▶ **PROBLEM REQUIREMENTS**:
Copy each line of the listing that includes "cleaned".

▶ **RECORDS SHOWN**:

══════════════════════════════

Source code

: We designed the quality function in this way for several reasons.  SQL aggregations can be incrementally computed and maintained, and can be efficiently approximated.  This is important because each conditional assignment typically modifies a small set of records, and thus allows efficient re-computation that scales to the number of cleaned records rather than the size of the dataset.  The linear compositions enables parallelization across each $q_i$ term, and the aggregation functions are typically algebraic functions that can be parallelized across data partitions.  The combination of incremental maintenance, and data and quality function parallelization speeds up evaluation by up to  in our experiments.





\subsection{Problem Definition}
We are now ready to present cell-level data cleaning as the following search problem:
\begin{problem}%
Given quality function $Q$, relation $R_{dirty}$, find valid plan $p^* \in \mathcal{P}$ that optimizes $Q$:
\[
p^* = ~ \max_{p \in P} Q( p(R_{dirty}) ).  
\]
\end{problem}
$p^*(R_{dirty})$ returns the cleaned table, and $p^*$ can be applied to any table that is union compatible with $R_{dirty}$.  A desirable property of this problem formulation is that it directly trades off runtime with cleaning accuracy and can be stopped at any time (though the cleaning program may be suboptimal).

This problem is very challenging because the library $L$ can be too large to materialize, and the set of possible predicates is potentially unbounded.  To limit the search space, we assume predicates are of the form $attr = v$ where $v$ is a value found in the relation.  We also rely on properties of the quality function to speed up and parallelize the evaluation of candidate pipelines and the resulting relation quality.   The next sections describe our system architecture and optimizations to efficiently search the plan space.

══════════════════════════════

▶ **EXERCISE OUTPUT**:
: We designed the quality function in this way for several reasons.  SQL aggregations can be incrementally computed and maintained, and can be efficiently approximated.  This is important because each conditional assignment typically modifies a small set of records, and thus allows efficient re-computation that scales to the number of cleaned records rather than the size of the dataset.  The linear compositions enables parallelization across each $q_i$ term, and the aggregation functions are typically algebraic functions that can be parallelized across data partitions.  The combination of incremental maintenance, and data and quality function parallelization speeds up evaluation by up to  in our experiments.
$p^*(R_{dirty})$ returns the cleaned table, and $p^*$ can be applied to any table that is union compatible with $R_{dirty}$.  A desirable property of this problem formulation is that it directly trades off runtime with cleaning accuracy and can be stopped at any time (though the cleaning program may be suboptimal).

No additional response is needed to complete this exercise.